Lost Australian WWI submarine found 103 years later
Wreck of HMAS AE1 discovered off Papua New Guinea
An Australian submarine which sank during the First World War has been found more than a century after it went missing.
The HMAS AE1 vanished with 35 men aboard on 14 September 1914, while patrolling for German ships off the coast of Papua New Guinea, then a German colony, the BBC reports.
The vessel was the first Allied submarine to sink during the conflict, and the first casualty of the Royal Australian Navy (RAN). For 103 years, its final fate remained one of the most persistent mysteries of Australia’s naval war.

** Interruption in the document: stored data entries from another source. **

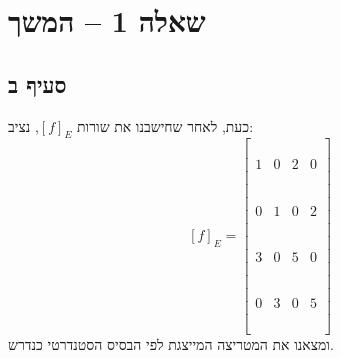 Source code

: \documentclass[11pt, oneside]{article}
\newcommand{\qed}{\R{$\blacksquare$}}
\newcommand{\br}{\\\\\\\\\\\\}
\begin{document}
\section*{שאלה 1 -- המשך}
\subsection*{סעיף ב}
כעת, לאחר שחישבנו את שורות $[f]_{E}$, נציב:
\[
[f]_{E} = \begin{bmatrix}\\\\\\
1 & 0 & 2 & 0\br
0 & 1 & 0 & 2\br
3 & 0 & 5 & 0\br
0 & 3 & 0 & 5\\\\\\\\
\end{bmatrix}
\]
ומצאנו את המטריצה המייצגת לפי הבסיס הסטנדרטי כנדרש.
\br\qed
\end{document}
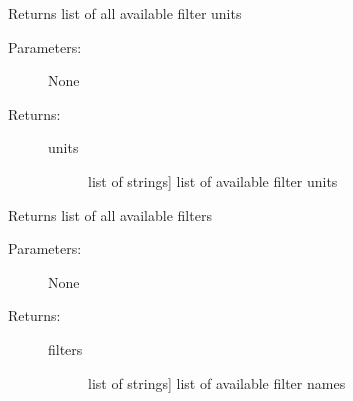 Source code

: \documentclass[letterpaper,10pt,english]{sphinxmanual}
\begin{document}
\begin{fulllineitems}
\begin{fulllineitems}
\begin{description}
\begin{description}
\end{description}

\end{description}

\end{fulllineitems}


\begin{fulllineitems}
\label{cluster_slug:slugpy.cluster_slug.cluster_slug.filter_units}
Returns list of all available filter units
\begin{description}
\item[{Parameters:}] \leavevmode
None

\item[{Returns:}] \leavevmode\begin{description}
\item[{units}] \leavevmode{[}list of strings{]}
list of available filter units

\end{description}

\end{description}

\end{fulllineitems}


\begin{fulllineitems}
\label{cluster_slug:slugpy.cluster_slug.cluster_slug.filters}
Returns list of all available filters
\begin{description}
\item[{Parameters:}] \leavevmode
None

\item[{Returns:}] \leavevmode\begin{description}
\item[{filters}] \leavevmode{[}list of strings{]}
list of available filter names

\end{description}

\end{description}

\end{fulllineitems}



\end{fulllineitems}
\end{document}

This morning, however, the RAN announced that the submarine had been found around 300m below the ocean surface, near the Duke of York Islands, north-east of mainland Papua New Guinea.
The RAN collaborated with private organisations on the search, which was the 13th attempt to locate the wreck of the AE1, Reuters reports.
Early images of the wreck indicate the vessel is “remarkably well preserved and apparently in one piece”, according to a RAN statement. It is hoped that further exploration can finally unravel the mystery of what happened to the HMAS AE1.
Dr Brendan Nelson, director of the Australian War Memorial museum, said the loss of the vessel had a “profound impact on our young nation” and that he hoped the discovery of the crew’s final resting place would provide “comfort” to their descendants.
“Now we can properly mourn the deaths of those men who served in AE1, and commemorate their sacrifice in a meaningful and fitting way,” he said.
The Australian government has said it plans to preserve the site.